Where are the young men and women
who nearly three years ago crammed the plazas and public squares calling for
the downfall of who they called the tyrant or the dictator or the despot?
Do they remember the victory
signs they raised when they heard news of his escape or his standing down or
his killing?
Do they recall the dreams they
dared reflect upon in those days and their talk of democracy, state
institutions, transparency, the transfer of power and the respect of human
rights?
Was their behavior actually
motivated by their fervor, their innocence or their naïveté?
Were they alien to their
communities and ignorant of the degree of injustice permeating their depths and
the wells of hatred waiting for an opportunity to explode?
Did it escape them that the problem
is basically cultural rather than political and that it is not enough to open
the ballot boxes to turn over the page of the past?
Did it escape them as well that centuries
of darkness contributed to the incarceration of the Arab intellect and its disablement,
rendering the Arab individual incapable of handling the keys to the future?
I have been obsessed for weeks by
an irritating question: “Who killed the ‘Arab Spring’?”
That’s why I seize the
opportunity of coming across anyone of the major players in the said “Spring”
to ask for his assessment – especially now that some of the said ‘Spring’s’
theaters shut out the advocates of democracy and of modern state-building.
I will not name my respondents
because our discussions were not to be published.
The man played an important role
in his country’s “Arab Spring” when he dealt a painful blow to the despot under
whose portrait he served for several years.
I asked him the question, “Who
killed the ‘Arab Spring’?”
“I don’t know,” he replied.
“What you call the ‘Spring’ may
have come early, before our societies became ready to embrace a transformation
of this magnitude.
“It turned out we still live in
the depths of history.
“With the tyrants’ fall, our
societies began spewing all the blood, pus, hatreds, coercions and reprisals
that accumulated in their guts.
“I think the transitional phase
will be daunting and extended. In any case the French Revolution took eight
decades before settling down.”
He added:
“We are in a terrible state of
underdevelopment. Watch the screens. A university professor talks as if he has
yet to enter the era of reading and writing.
“Look at nation-states, like for
example Iraq, Syria, Lebanon and Bahrain that are now paying the price of what took place between Ali and Muawiyah.
“We discuss globalization and
technology and then go to sleep in the caves of history.
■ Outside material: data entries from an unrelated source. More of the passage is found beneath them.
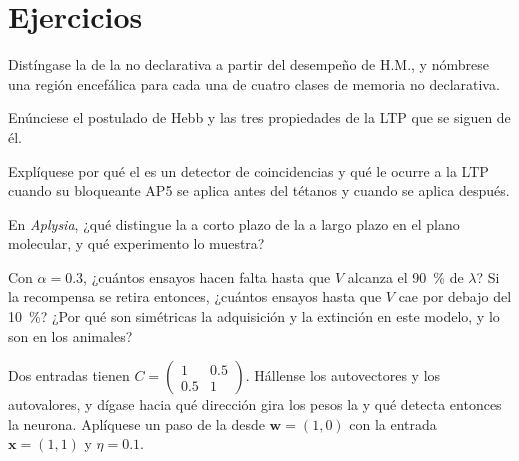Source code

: \section{Ejercicios}

\begin{exercise}[$\star$]\label{exo:b3:learning-memory:1}
Distíngase la  de la no declarativa a partir del
desempeño de H.M., y nómbrese una región encefálica para cada una de
cuatro clases de memoria no declarativa.
\end{exercise}

\begin{exercise}[$\star$]\label{exo:b3:learning-memory:2}
Enúnciese el postulado de Hebb y las tres propiedades de la LTP que se
siguen de él.
\end{exercise}

\begin{exercise}[$\star$]\label{exo:b3:learning-memory:3}
Explíquese por qué el  es un detector de coincidencias y
qué le ocurre a la LTP cuando su bloqueante AP5 se aplica antes del
tétanos y cuando se aplica después.
\end{exercise}

\begin{exercise}[$\star$]\label{exo:b3:learning-memory:4}
En \emph{Aplysia}, ¿qué distingue la  a corto plazo de
la  a largo plazo en el plano molecular, y qué
experimento lo muestra?
\end{exercise}

\begin{exercise}[$\star\star$]\label{exo:b3:learning-memory:5}
Con $\alpha = 0.3$, ¿cuántos ensayos hacen falta hasta que $V$ alcanza
el \qty{90}{\%} de $\lambda$? Si la recompensa se retira entonces,
¿cuántos ensayos hasta que $V$ cae por debajo del \qty{10}{\%}? ¿Por
qué son simétricas la adquisición y la extinción en este modelo, y lo
son en los animales?
\end{exercise}

\begin{exercise}[$\star\star$]\label{exo:b3:learning-memory:6}
Dos entradas tienen $C = \begin{pmatrix}1 & 0.5\\ 0.5 & 1\end{pmatrix}$.
Hállense los autovectores y los autovalores, y dígase hacia qué
dirección gira los pesos la  y qué detecta entonces la
neurona. Aplíquese un paso de la  desde $\mathbf{w} = (1,0)$ con la entrada $\mathbf{x}
= (1,1)$ y $\eta = 0.1$.
\end{exercise}

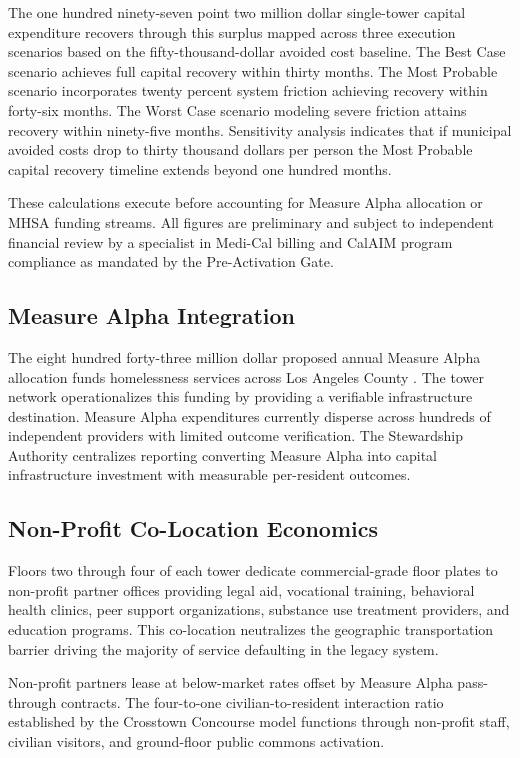 \documentclass[12pt, letterpaper]{article}
\begin{document}
The one hundred ninety-seven point two million dollar single-tower capital expenditure recovers through this surplus mapped across three execution scenarios based on the fifty-thousand-dollar avoided cost baseline. The Best Case scenario achieves full capital recovery within thirty months. The Most Probable scenario incorporates twenty percent system friction achieving recovery within forty-six months. The Worst Case scenario modeling severe friction attains recovery within ninety-five months. Sensitivity analysis indicates that if municipal avoided costs drop to thirty thousand dollars per person the Most Probable capital recovery timeline extends beyond one hundred months.

These calculations execute before accounting for Measure Alpha allocation or MHSA funding streams. All figures are preliminary and subject to independent financial review by a specialist in Medi-Cal billing and CalAIM program compliance as mandated by the Pre-Activation Gate.

\subsection{Measure Alpha Integration}

The eight hundred forty-three million dollar proposed annual Measure Alpha allocation funds homelessness services across Los Angeles County \citep{lac_ceo_measure_a_2025, lac_homeless_initiative_2025}. The tower network operationalizes this funding by providing a verifiable infrastructure destination. Measure Alpha expenditures currently disperse across hundreds of independent providers with limited outcome verification. The Stewardship Authority centralizes reporting converting Measure Alpha into capital infrastructure investment with measurable per-resident outcomes.

\subsection{Non-Profit Co-Location Economics}

Floors two through four of each tower dedicate commercial-grade floor plates to non-profit partner offices providing legal aid, vocational training, behavioral health clinics, peer support organizations, substance use treatment providers, and education programs. This co-location neutralizes the geographic transportation barrier driving the majority of service defaulting in the legacy system.

Non-profit partners lease at below-market rates offset by Measure Alpha pass-through contracts. The four-to-one civilian-to-resident interaction ratio established by the Crosstown Concourse model \citep{crosstown_concourse_2017} functions through non-profit staff, civilian visitors, and ground-floor public commons activation.
\end{document}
“Our capitals are closer to abattoirs
overflowing with suicide bombers and assassins.
“Our countries fail to provide
regular power supplies to their citizens.
“Our societies participated in
killing the ‘Arab Spring’ by letting the prisoners of history take the lead.”
Another player put forward a
different reading.
He said the most prominent
killers of the “Arab Spring” are those who rushed to mold it, casting an image
of their own interests.
He said the West acted as a
crook, especially Obama’s America. Washington wanted the phenomenon to serve
the policy she adopted years earlier – in essence the policy of promoting to
power what she calls moderate Islam, thinking that the latter could contain
terror.
He added: The Muslim Brothers,
who were the better organized and widespread movement in the community, took
this as an historic opportunity to devour it all.
He also said Turkey played a role
in killing the “Arab Spring” when she considered a “Brotherhood Spring” victory
gives her a trump card in her strategic wrestling with Iran.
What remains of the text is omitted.